|
CAST
What Is
CAST parses C code into an abstract syntax tree (AST), lets you
break it, then vomit it out as code. The parser does C99.
Library Overview
Everything is in the module C.
- There's the parser (Parser).
- There's the tree (Node and its subclasses).
- That's it.
Usage
You call Parser#parse, and it gives you a tree of
Node objects. Watch:
require 'cast/cast'
parser = C::Parser.new
parser.pos.filename = "toy.c"
parser.type_names << 'LinkedList'
ugly_c_code = open("toy.c"){|f| f.read}
tree = parser.parse(ugly_c_code)
p tree
If there's a parse error, #parse raises a
ParseError (which has a nice error message in
#message).
The Parser
Here's a quiz: what does "a * b;" do?
I bet you said "why you l4m3r n00b, that's a statement that
multiplies a by b and throws away the answer --
now go take your meaningless snippetage to your computing 101 class
and let me finish hurting this JavaTM programmer." Well,
you'd be both mean and wrong. It was, of course, a trick question.
I didn't say if any of a and b are types! If only
a is a type, it's actually a declaration. And if
b is a type, it's a syntax error.
So, the parser's gonna need to know which identifiers are type
names. This is one of the bits of state that a Parser
keeps. Here's the complete list (um, of two):
-
#type_names -- a Set of Strings.
-
#pos -- the Node::Pos this parser will start
parsing at.
A Node::Pos has three read-write atts: #filename,
#line_num, #col_num.
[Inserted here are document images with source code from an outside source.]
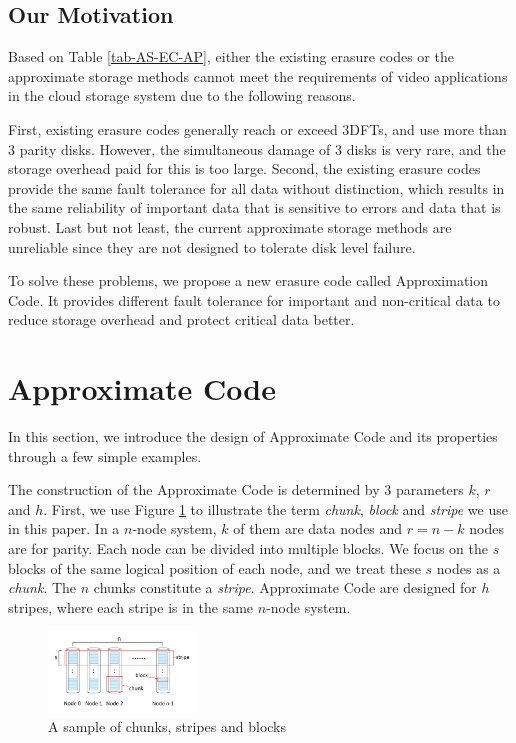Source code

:\documentclass[sigconf]{acmart}
\begin{document}
\subsection{Our Motivation}
Based on Table \ref{tab-AS-EC-AP}, either the existing erasure codes or the approximate storage methods cannot meet the requirements of video applications in the cloud storage system due to the following reasons. 

First, existing erasure codes generally reach or exceed 3DFTs, and use more than 3 parity disks. However, the simultaneous damage of 3 disks is very rare, and the storage overhead paid for this is too large. Second, the existing erasure codes provide the same fault tolerance for all data without distinction, which results in the same reliability of important data that is sensitive to errors and data that is robust. Last but not least, the current approximate storage methods are unreliable since they are not designed to tolerate disk level failure.

To solve these problems, we propose a new erasure code called Approximation Code. It provides different fault tolerance for important and non-critical data to reduce storage overhead and protect critical data better.

\section{Approximate Code}\label{ApCode}
In this section, we introduce the design of Approximate Code and its properties through a few simple examples. 

The construction of the Approximate Code is determined by 3 parameters $k$, $r$ and $h$. 
First, we use Figure \ref{fig-chunk-block} to illustrate the term \emph{chunk}, \emph{block} and \emph{stripe} we use in this paper. In a $n$-node system, $k$ of them are data nodes and $r=n-k$ nodes are for parity. Each node can be divided into multiple blocks. We focus on the $s$ blocks of the same logical position of each node, and we treat these $s$ nodes as a \emph{chunk}. The $n$ chunks constitute a \emph{stripe}. 
Approximate Code are designed for $h$ stripes, where each stripe is in the same $n$-node system.

\begin{figure}[ht]
\centering
\includegraphics[width=0.35\textwidth]{photo/chunk-block.pdf}
\caption{A sample of chunks, stripes and blocks}
\label{fig-chunk-block}
\end{figure}
\end{document}
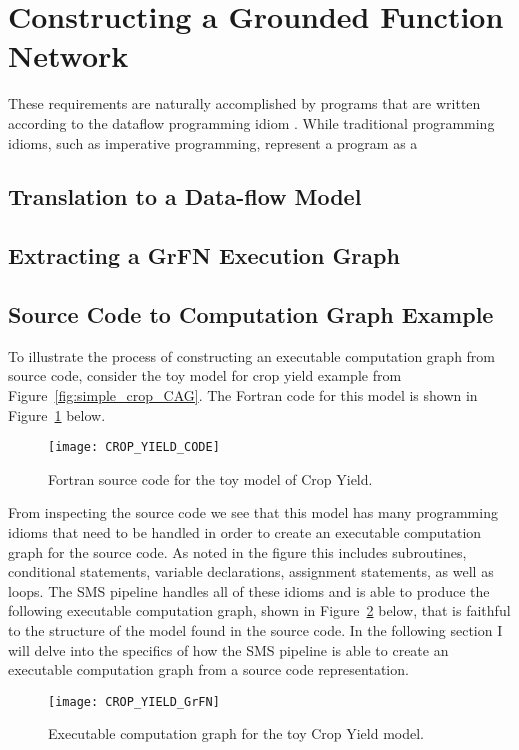 \section{Constructing a Grounded Function Network \label{sec:grfn_assembly}}
These requirements are naturally accomplished by programs that are written according to the dataflow programming idiom \citep{johnston2004dataflowadvances}.
While traditional programming idioms, such as imperative programming, represent a program as a
\subsection{Translation to a Data-flow Model \label{sec:trans_to_dfm}}
\subsection{Extracting a GrFN Execution Graph \label{sec:exec_graph_extraction}}
\subsection{Source Code to Computation Graph Example\label{sec:code_to_grfn}}
To illustrate the process of constructing an executable computation graph from source code, consider the toy model for crop yield example from Figure~\ref{fig:simple_crop_CAG}.
The Fortran code for this model is shown in Figure~\ref{crop_code} below.
\FloatBarrier
\begin{figure}[!htbp]
    \label{crop_code}
    \centering
    \texttt{[image: CROP\_YIELD\_CODE]}%
    \caption[Crop Yield Model Source Code]{Fortran source code for the toy model of Crop Yield.}
\end{figure}
\FloatBarrier

From inspecting the source code we see that this model has many programming idioms that need to be handled in order to create an executable computation graph for the source code.
As noted in the figure this includes subroutines, conditional statements, variable declarations, assignment statements, as well as loops.
The SMS pipeline handles all of these idioms and is able to produce the following executable computation graph, shown in Figure~\ref{crop_grfn_cg} below, that is faithful to the structure of the model found in the source code. In the following section I will delve into the specifics of how the SMS pipeline is able to create an executable computation graph from a source code representation.

\FloatBarrier
\begin{figure}[!htbp]
    \label{crop_grfn_cg}
    \centering
    \texttt{[image: CROP\_YIELD\_GrFN]}%
    \caption[Crop Yield Model GrFN CG]{Executable computation graph for the toy Crop Yield model.}
\end{figure}
\FloatBarrier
Default is nil, 1,
0.
The Nodes
There are a couple of Node classes:
The bold ones are abstract.
The last 2 (the NodeLists) represent lists of nodes.
Methodwise, they try to behave like normal ruby ::Arrays.
Implementationwise, a NodeChain is a doubly linked list,
whereas a NodeArray is an array. NodeChains may
be more efficient when adding things at the beginning of a LARGE
list.
Attributes
Each Node object has:
-
#parent -- return the parent in the tree (a Node
or nil).
-
#pos, #pos= -- the position in the source file
(a Node::Pos).
-
#to_s -- return the code for the tree (a
String).
-
#inspect -- return a pretty string for inspection.
Try it.
-
#match?(str), #=~(str) -- return true iff
str parses as a Node equal to this one.
-
#detach -- remove this node from the tree (parent becomes
nil) and return it.
-
#detached?, #attached? -- return true if parent
is nil or non-nil respectively.
-
#replace_with(node) -- replace this node with
node in the tree.
-
#swap_with(node) -- exchange this node with node
in their trees.
-
#insert_prev(*nodes),
#insert_next(*nodes) -- insert nodes before this
node in the parent list. Parent must be a NodeList!
Useful for adding statements before a node in a block, for
example.
-
#Foo? -- (where Foo is a module
name) return self.is_a?(Foo).
The #Foo? method is a convienience for a common
need. Example:
ast = C::Parser.new.parse(code_string)
ast.entities.each do |node|
node.Declaration? or next
node.declarators.each do |decl|
unless decl.type.Function?
puts "#{decl.name}: #{decl.type}"
end
end
end
If you're a duck-typing purist, then sorry for the cardiac arrest
you're now experiencing. CAST does pay attention to the
class of Node objects for quite a few things. This is the
cleanest way to distinguish, e.g., an Add from a
Subtract (which both have the same methods but represent
very different things). It just seems impractical (and unnecessary)
to allow duck typing in this situation.
The #=~ method lets you do:
if declarator.type =~ 'const int *'
puts "Ooh, a const int pointer!"
end
This is not the same as "declarator.type.to_s == 'const
int *'"; that'd require you to guess how to_s formats its
strings (most notably, the whitespace).
Fields and children
Each concrete Node class has a member for each bit of
important C stuff it pertains to. I know you peeked at the big list
below, so you know the kind of thing I mean.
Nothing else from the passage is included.